MATERIALS PROVIDED START

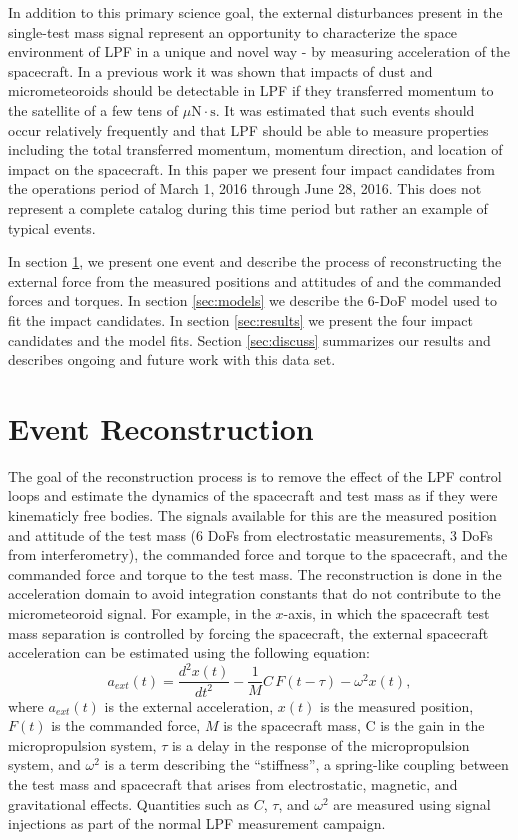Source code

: \documentclass[a4paper]{jpconf}
\begin{document}
\par
In addition to this primary science goal, the external disturbances present in the single-test mass signal represent an opportunity to characterize the space environment of LPF in a unique and novel way - by measuring acceleration of the spacecraft. In a previous work \cite{Thorpe2016} it was shown that impacts of dust and micrometeoroids should be detectable in LPF if they transferred momentum to the satellite of a few tens of $\mu\textrm{N}\cdot\textrm{s}$. It was estimated that such events should occur relatively frequently and that LPF should be able to measure properties including the total transferred momentum, momentum direction, and location of impact on the spacecraft.  In this paper we present four impact candidates from the operations period of March 1, 2016 through June 28, 2016.  This does not represent a complete catalog during this time period but rather an example of typical events. 
\par
In section \ref{sec:recon}, we present one event and describe the process of reconstructing the external force from the measured positions and attitudes of and the commanded forces and torques. In section \ref{sec:models} we describe the 6-DoF model used to fit the impact candidates. In section \ref{sec:results} we present the four impact candidates and the model fits. Section \ref{sec:discuss} summarizes our results and describes ongoing and future work with this data set.

\section{Event Reconstruction}
\label{sec:recon}
The goal of the reconstruction process is to remove the effect of the LPF control loops and estimate the dynamics of the spacecraft and test mass as if they were kinematicly free bodies. The signals available for this are the measured position and attitude of the test mass (6 DoFs from electrostatic measurements, 3 DoFs from interferometry), the commanded force and torque to the spacecraft, and the commanded force and torque to the test mass. The reconstruction is done in the acceleration domain to avoid integration constants that do not contribute to the micrometeoroid signal. For example, in the $x$-axis, in which the spacecraft test mass separation is controlled by forcing the spacecraft, the external spacecraft acceleration can be estimated using the following equation:
\begin{equation}
a_{ext}(t) = \frac{d^2x(t)}{d t^2} - \frac{1}{M}C\,F(t-\tau) - \omega^2 x(t),\label{eq:x_recon}
\end{equation}
where $a_{ext}(t)$ is the external acceleration, $x(t)$ is the measured position, $F(t)$ is the commanded force, $M$ is the spacecraft mass, C is the gain in the micropropulsion system,  $\tau$ is a delay in the response of the micropropulsion system, and $\omega^2$ is a term describing the ``stiffness'', a spring-like coupling between the test mass and spacecraft that arises from electrostatic, magnetic, and gravitational effects. Quantities such as $C$, $\tau$, and $\omega^2$ are measured using signal injections as part of the normal LPF measurement campaign.
\end{document}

MATERIALS PROVIDED END

__WHAT THE TASK ASKS__
All entries need repeating exactly, but without the pictures.

__EXERCISE SOLUTION__
Source code

: \documentclass[a4paper]{jpconf}
\begin{document}
\par
In addition to this primary science goal, the external disturbances present in the single-test mass signal represent an opportunity to characterize the space environment of LPF in a unique and novel way - by measuring acceleration of the spacecraft. In a previous work \cite{Thorpe2016} it was shown that impacts of dust and micrometeoroids should be detectable in LPF if they transferred momentum to the satellite of a few tens of $\mu\textrm{N}\cdot\textrm{s}$. It was estimated that such events should occur relatively frequently and that LPF should be able to measure properties including the total transferred momentum, momentum direction, and location of impact on the spacecraft.  In this paper we present four impact candidates from the operations period of March 1, 2016 through June 28, 2016.  This does not represent a complete catalog during this time period but rather an example of typical events. 
\par
In section \ref{sec:recon}, we present one event and describe the process of reconstructing the external force from the measured positions and attitudes of and the commanded forces and torques. In section \ref{sec:models} we describe the 6-DoF model used to fit the impact candidates. In section \ref{sec:results} we present the four impact candidates and the model fits. Section \ref{sec:discuss} summarizes our results and describes ongoing and future work with this data set.

\section{Event Reconstruction}
\label{sec:recon}
The goal of the reconstruction process is to remove the effect of the LPF control loops and estimate the dynamics of the spacecraft and test mass as if they were kinematicly free bodies. The signals available for this are the measured position and attitude of the test mass (6 DoFs from electrostatic measurements, 3 DoFs from interferometry), the commanded force and torque to the spacecraft, and the commanded force and torque to the test mass. The reconstruction is done in the acceleration domain to avoid integration constants that do not contribute to the micrometeoroid signal. For example, in the $x$-axis, in which the spacecraft test mass separation is controlled by forcing the spacecraft, the external spacecraft acceleration can be estimated using the following equation:
\begin{equation}
a_{ext}(t) = \frac{d^2x(t)}{d t^2} - \frac{1}{M}C\,F(t-\tau) - \omega^2 x(t),\label{eq:x_recon}
\end{equation}
where $a_{ext}(t)$ is the external acceleration, $x(t)$ is the measured position, $F(t)$ is the commanded force, $M$ is the spacecraft mass, C is the gain in the micropropulsion system,  $\tau$ is a delay in the response of the micropropulsion system, and $\omega^2$ is a term describing the ``stiffness'', a spring-like coupling between the test mass and spacecraft that arises from electrostatic, magnetic, and gravitational effects. Quantities such as $C$, $\tau$, and $\omega^2$ are measured using signal injections as part of the normal LPF measurement campaign.
\end{document}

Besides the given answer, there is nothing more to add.